Makanan Sang Robot

70 12 2
                                    

Tak perlu waktu yang cukup lama, burung tersebut sudah siap untuk dimakan.

Mungkin beberapa bagian gosong akan mengurangi rasa yang ada, atau mungkin saja dari awal sudah tak memiliki rasa.

Itu hanyalah makanan polos tanpa bumbu apapun. Meskipun begitu, Eva menyantapnya dengan penuh semangat.

Ketika rasa lapar sudah memuncak, apapun makanan yang ada akan menjadi sangat nikmat.

"Pelan-pelan saja, Eva. Itu masih panas." Ujar Arto mengingatkan.

Eva tidak mendengarkan apa yang robot itu katakan.
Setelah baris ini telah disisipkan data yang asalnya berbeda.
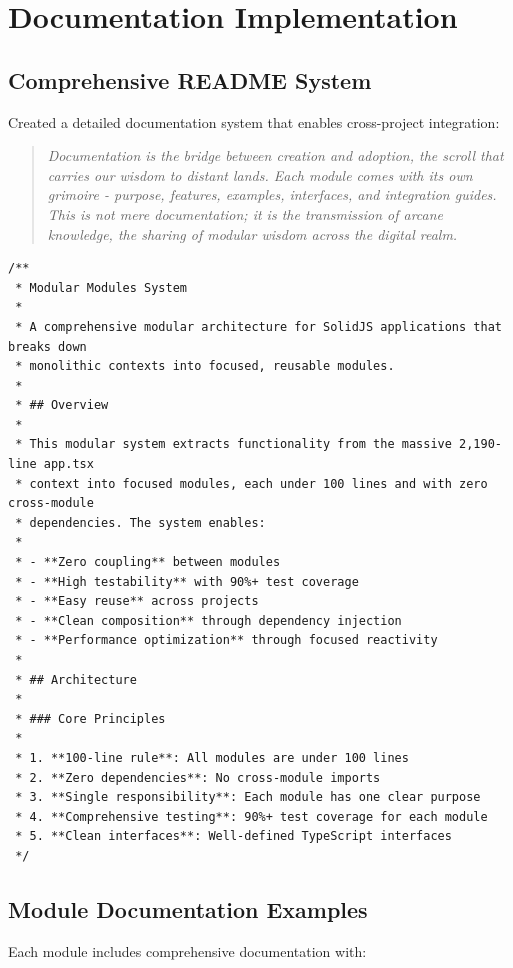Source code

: \documentclass[11pt]{article}
\begin{document}
\section{Documentation Implementation}

\subsection{Comprehensive README System}

Created a detailed documentation system that enables cross-project integration:

\begin{quote}
\emph{Documentation is the bridge between creation and adoption, the scroll that carries our wisdom to distant lands. Each module comes with its own grimoire - purpose, features, examples, interfaces, and integration guides. This is not mere documentation; it is the transmission of arcane knowledge, the sharing of modular wisdom across the digital realm.}
\end{quote}

\begin{lstlisting}[style=typescript]
/**
 * Modular Modules System
 * 
 * A comprehensive modular architecture for SolidJS applications that breaks down 
 * monolithic contexts into focused, reusable modules.
 * 
 * ## Overview
 * 
 * This modular system extracts functionality from the massive 2,190-line app.tsx 
 * context into focused modules, each under 100 lines and with zero cross-module 
 * dependencies. The system enables:
 * 
 * - **Zero coupling** between modules
 * - **High testability** with 90%+ test coverage
 * - **Easy reuse** across projects
 * - **Clean composition** through dependency injection
 * - **Performance optimization** through focused reactivity
 * 
 * ## Architecture
 * 
 * ### Core Principles
 * 
 * 1. **100-line rule**: All modules are under 100 lines
 * 2. **Zero dependencies**: No cross-module imports
 * 3. **Single responsibility**: Each module has one clear purpose
 * 4. **Comprehensive testing**: 90%+ test coverage for each module
 * 5. **Clean interfaces**: Well-defined TypeScript interfaces
 */
\end{lstlisting}

\subsection{Module Documentation Examples}

Each module includes comprehensive documentation with:
\end{document}
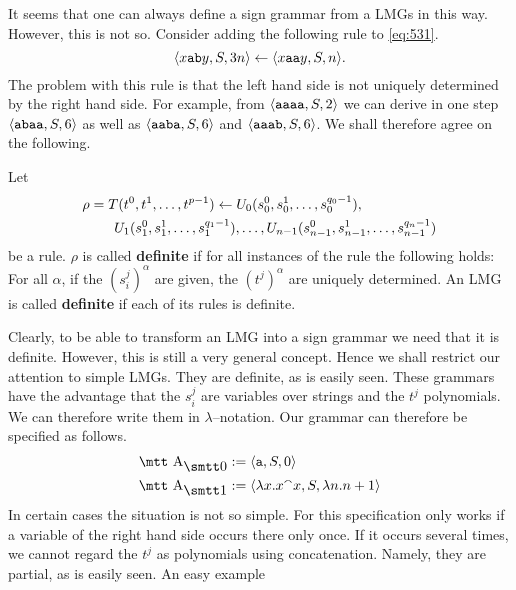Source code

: It seems that one can always define a sign grammar from a LMGs
in this way. However, this is not so. Consider
adding the following rule to \eqref{eq:531}.
\begin{equation}
\langle x\mbox{\tt ab}y, S, 3n\rangle
\leftarrow \langle x\mbox{\tt aa}y, S, n\rangle.
\end{equation}
The problem with this rule is that the left hand side is not
uniquely determined by the right hand side. For example, from
$\langle \mbox{\tt aaaa}, S, 2\rangle$ we can derive in one step
$\langle \mbox{\tt abaa}, S,6\rangle$ as well as
$\langle \mbox{\tt aaba}, S,6\rangle$ and $\langle \mbox{\tt aaab},
S, 6\rangle$. We shall therefore agree on the following.
\begin{defn}
Let
\begin{align}
& \rho = T(t^0, t^1, \dotsc, t^{p-1}) \leftarrow
U_0(s^0_0, s^1_0, \dotsc, s^{q_0-1}_0), \\\notag
& \qquad\; 
U_1(s^0_1, s^1_1, \dotsc, s^{q_1-1}_1), \dotsc, 
U_{n-1}(s^0_{n-1}, s^1_{n-1}, \dotsc, s^{q_n -1}_{n-1})
\end{align}
be a rule. $\rho$ is called \textbf{definite} 
if for all instances of the rule the following holds: For all
$\alpha$, if the $(s^j_i)^{\alpha}$ are given, the
$(t^j)^{\alpha}$ are uniquely determined. An
LMG is called \textbf{definite} if each of its rules is definite.
\end{defn}
Clearly, to be able to transform an LMG into a sign grammar we 
need that it is definite. However, this is still a very general 
concept. Hence we shall restrict our attention to simple LMGs. 
They are definite, as is easily seen. These grammars have the 
advantage that the $s^j_i$ are variables over strings and
the $t^j$ polynomials. We can therefore write them
in $\lambda$--notation. Our grammar can therefore be
specified as follows.
\begin{equation}
\begin{split}
\mbox{\mtt A$_{\snull}$} & := \auf \mbox{\tt a}, S, 0\zu \\
\mbox{\mtt A$_{\seins}$} & := \auf \lambda x.x \conc x, S, \lambda n.n+1\zu
\end{split}
\end{equation}
In certain cases the situation is not so simple. For this
specification only works if a variable of the right hand side
occurs there only once. If it occurs several times, we
cannot regard the $t^j$ as polynomials using concatenation.
Namely, they are partial, as is easily seen. An easy example
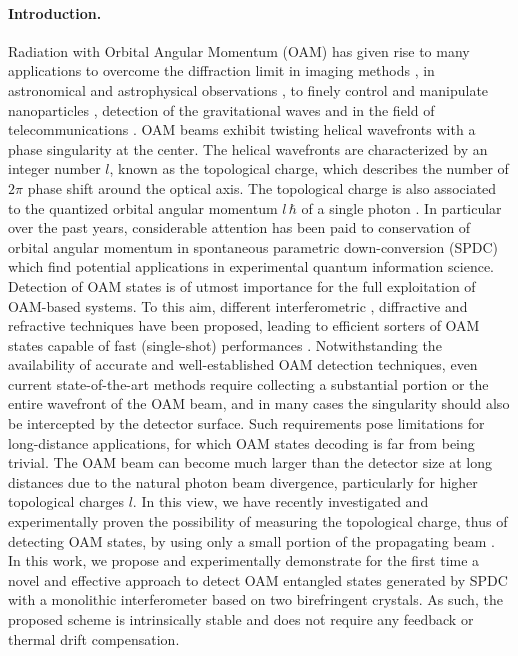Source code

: \documentclass[
reprint,
amsmath,amssymb,
aps,
showkeys
]{revtex4-2}
\begin{document}
\maketitle


\paragraph*{\label{sec:introduction} Introduction.}
Radiation with Orbital Angular Momentum (OAM) \cite{Allen1992} has given rise to many applications to overcome the diffraction limit in imaging methods \cite{Tamburini2006}, in astronomical and astrophysical observations \cite{Tamburini2011,Berkhout2008}, to finely control and manipulate nanoparticles \cite{Ma2017}, detection of the gravitational waves \cite{Mours2006} and in the field of telecommunications \cite{Yan2014,Krenn2014,Xie2016}.
OAM beams exhibit twisting helical wavefronts with a phase singularity at the center.
The helical wavefronts are characterized by an integer number $l$, known as the topological charge, which describes the number of $2\pi$ phase shift around the optical axis.
The topological charge is also associated to the quantized orbital angular momentum $l\,\hbar$ of a single photon \cite{Mair2001}.
In particular over the past years, considerable attention has been paid to conservation of orbital angular momentum in spontaneous parametric down-conversion (SPDC) \cite{Mair2001,Frankie2002,Barbosa2007,Feng2008} which find potential applications in experimental quantum information science.
Detection of OAM states is of utmost importance for the full exploitation of OAM-based systems.
To this aim, different interferometric \cite{Vickers2008,Shen2013,Zhou2014}, diffractive \cite{Ruffato2017} and refractive \cite{Lavery2012,Li2017} techniques have been proposed, leading to efficient sorters of OAM states \cite{Berkhout2010,Mirhosseini2013} capable of fast (single-shot) performances \cite{Kulkarni2017}.
Notwithstanding the availability of accurate and well-established OAM detection techniques, even current state-of-the-art methods require collecting a substantial portion or the entire wavefront of the OAM beam, and in many cases the singularity should also be intercepted by the detector surface.
Such requirements pose limitations for long-distance applications, for which OAM states decoding is far from being trivial. The OAM beam can become much larger than the detector size at long distances due to the natural photon beam divergence, particularly for higher topological charges $l$.
In this view, we have recently investigated and experimentally proven the possibility of measuring the topological charge, thus of detecting OAM states, by using only a small portion of the propagating beam \cite{Paroli2021,Paroli2020,Paroli2020b,Paroli2022}.
In this work, we propose and experimentally demonstrate for the first time a novel and effective approach to detect OAM entangled states generated by SPDC with a monolithic interferometer based on two birefringent crystals.
As such, the proposed scheme is intrinsically stable and does not require any feedback or thermal drift compensation.
\end{document}
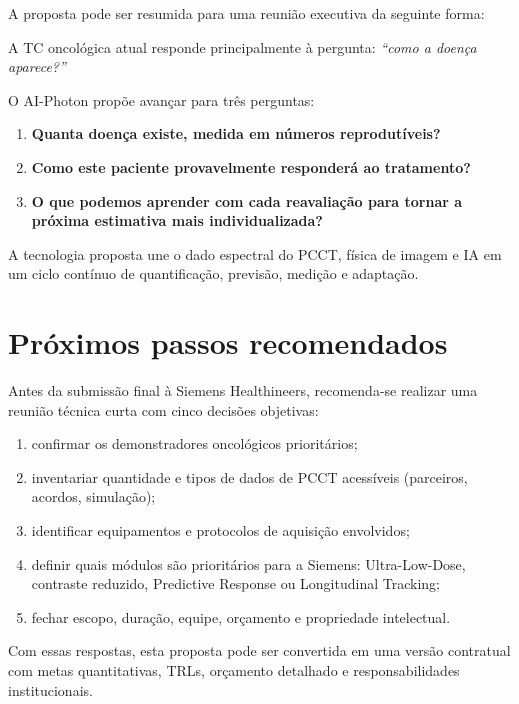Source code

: \documentclass[11pt,a4paper]{article}
\begin{document}
A proposta pode ser resumida para uma reunião executiva da seguinte forma:

\begin{caixa}
A TC oncológica atual responde principalmente à pergunta: \emph{``como a doença aparece?''}

O AI-Photon propõe avançar para três perguntas:
\begin{enumerate}
\item \textbf{Quanta doença existe, medida em números reprodutíveis?}
\item \textbf{Como este paciente provavelmente responderá ao tratamento?}
\item \textbf{O que podemos aprender com cada reavaliação para tornar a próxima estimativa mais individualizada?}
\end{enumerate}

A tecnologia proposta une o dado espectral do PCCT, física de imagem e IA em um ciclo contínuo de quantificação, previsão, medição e adaptação.
\end{caixa}

\section{Próximos passos recomendados}

Antes da submissão final à Siemens Healthineers, recomenda-se realizar uma reunião técnica curta com cinco decisões objetivas:

\begin{enumerate}
\item confirmar os demonstradores oncológicos prioritários;
\item inventariar quantidade e tipos de dados de PCCT acessíveis (parceiros, acordos, simulação);
\item identificar equipamentos e protocolos de aquisição envolvidos;
\item definir quais módulos são prioritários para a Siemens: Ultra-Low-Dose, contraste reduzido, Predictive Response ou Longitudinal Tracking;
\item fechar escopo, duração, equipe, orçamento e propriedade intelectual.
\end{enumerate}

Com essas respostas, esta proposta pode ser convertida em uma versão contratual com metas quantitativas, TRLs, orçamento detalhado e responsabilidades institucionais.
\end{document}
Gadis yang kelaparan itu makan dengan lahapnya.

Di tengah sibuknya menyantap makanan, gadis itu melirik ke arah Arto. Robot humanoid itu hanya duduk bersila disebelah dirinya.

Gadis itu kemudian merobek bagian paha dari burung bakar tersebut dan memberikan bagian tersebut kepada Arto.
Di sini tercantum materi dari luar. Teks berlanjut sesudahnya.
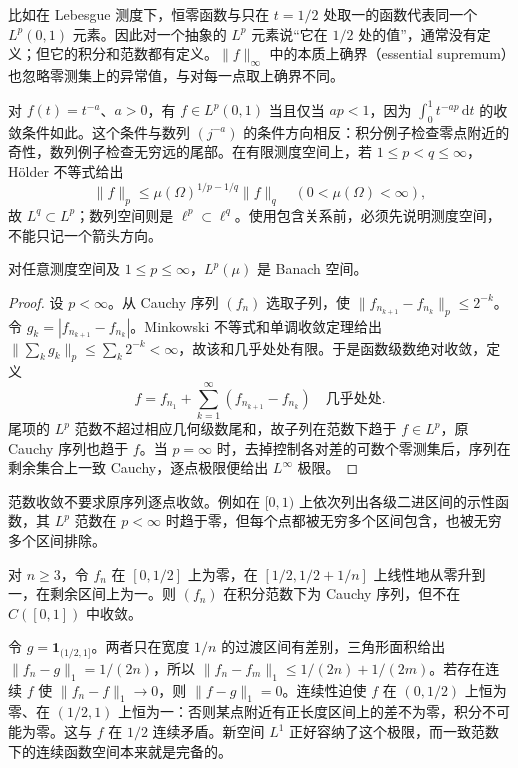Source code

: 比如在 Lebesgue 测度下，恒零函数与只在 $t=1/2$ 处取一的函数代表同一个 $L^p(0,1)$ 元素。因此对一个抽象的 $L^p$ 元素说“它在 $1/2$ 处的值”，通常没有定义；但它的积分和范数都有定义。$\|f\|_\infty$ 中的本质上确界（essential supremum）也忽略零测集上的异常值，与对每一点取上确界不同。

对 $f(t)=t^{-a}$、$a>0$，有 $f\in L^p(0,1)$ 当且仅当 $ap<1$，因为 $\int_0^1t^{-ap}\,\mathrm dt$ 的收敛条件如此。这个条件与数列 $(j^{-a})$ 的条件方向相反：积分例子检查零点附近的奇性，数列例子检查无穷远的尾部。在有限测度空间上，若 $1\leq p<q\leq\infty$，Hölder 不等式给出
\[
 \|f\|_p\leq\mu(\Omega)^{1/p-1/q}\|f\|_q
 \quad(0<\mu(\Omega)<\infty),
\]
故 $L^q\subset L^p$；数列空间则是 $\ell^p\subset\ell^q$。使用包含关系前，必须先说明测度空间，不能只记一个箭头方向。

\begin{theorem}\label{thm:fa-lp-complete}
对任意测度空间及 $1\leq p\leq\infty$，$L^p(\mu)$ 是 Banach 空间。
\end{theorem}
\begin{proof}
设 $p<\infty$。从 Cauchy 序列 $(f_n)$ 选取子列，使 $\|f_{n_{k+1}}-f_{n_k}\|_p\leq2^{-k}$。令 $g_k=|f_{n_{k+1}}-f_{n_k}|$。Minkowski 不等式和单调收敛定理给出 $\|\sum_kg_k\|_p\leq\sum_k2^{-k}<\infty$，故该和几乎处处有限。于是函数级数绝对收敛，定义
\[
 f=f_{n_1}+\sum_{k=1}^{\infty}(f_{n_{k+1}}-f_{n_k})
 \quad\text{几乎处处}.
\]
尾项的 $L^p$ 范数不超过相应几何级数尾和，故子列在范数下趋于 $f\in L^p$，原 Cauchy 序列也趋于 $f$。当 $p=\infty$ 时，去掉控制各对差的可数个零测集后，序列在剩余集合上一致 Cauchy，逐点极限便给出 $L^\infty$ 极限。
\end{proof}
范数收敛不要求原序列逐点收敛。例如在 $[0,1)$ 上依次列出各级二进区间的示性函数，其 $L^p$ 范数在 $p<\infty$ 时趋于零，但每个点都被无穷多个区间包含，也被无穷多个区间排除。

\begin{example}[为什么要从连续函数走向可积函数]\label{ex:fa-incomplete-integral}
对 $n\geq3$，令 $f_n$ 在 $[0,1/2]$ 上为零，在 $[1/2,1/2+1/n]$ 上线性地从零升到一，在剩余区间上为一。则 $(f_n)$ 在积分范数下为 Cauchy 序列，但不在 $C([0,1])$ 中收敛。
\end{example}
\begin{solve}
令 $g=\mathbf1_{(1/2,1]}$。两者只在宽度 $1/n$ 的过渡区间有差别，三角形面积给出 $\|f_n-g\|_1=1/(2n)$，所以 $\|f_n-f_m\|_1\leq1/(2n)+1/(2m)$。若存在连续 $f$ 使 $\|f_n-f\|_1\to0$，则 $\|f-g\|_1=0$。连续性迫使 $f$ 在 $(0,1/2)$ 上恒为零、在 $(1/2,1)$ 上恒为一：否则某点附近有正长度区间上的差不为零，积分不可能为零。这与 $f$ 在 $1/2$ 连续矛盾。新空间 $L^1$ 正好容纳了这个极限，而一致范数下的连续函数空间本来就是完备的。
\end{solve}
"Arto! Ini! Makanlah!" Ucap gadis tersebut sembari menyodorkan bagian paha dari burung bakar tadi.

"Tidak." Balas Arto menolak.

"Mengapa tidak? Bukankah kamu juga belum makan? Kamu pasti kelaparan!"

"Kami tidak makan seperti itu. Bahkan kami tidak memiliki mulut yang dapat diisi."

"Lalu, apakah kamu pernah merasa lapar, Arto?" Tanya gadis itu penasaran.

"Tidak. Aku bukanlah manusia. Aku tak pernah merasa lapar."

"Mungkin kamu bisa menyebut ini sebagai makanan kami." Lanjut Arto sembari mengeluarkan botol dengan cairan biru didalamnya.

"Heh?! Apa itu!" Teriak Eva terkejut. Kedua mata gadis itu berbinar-binar penuh dengan tanda tanya.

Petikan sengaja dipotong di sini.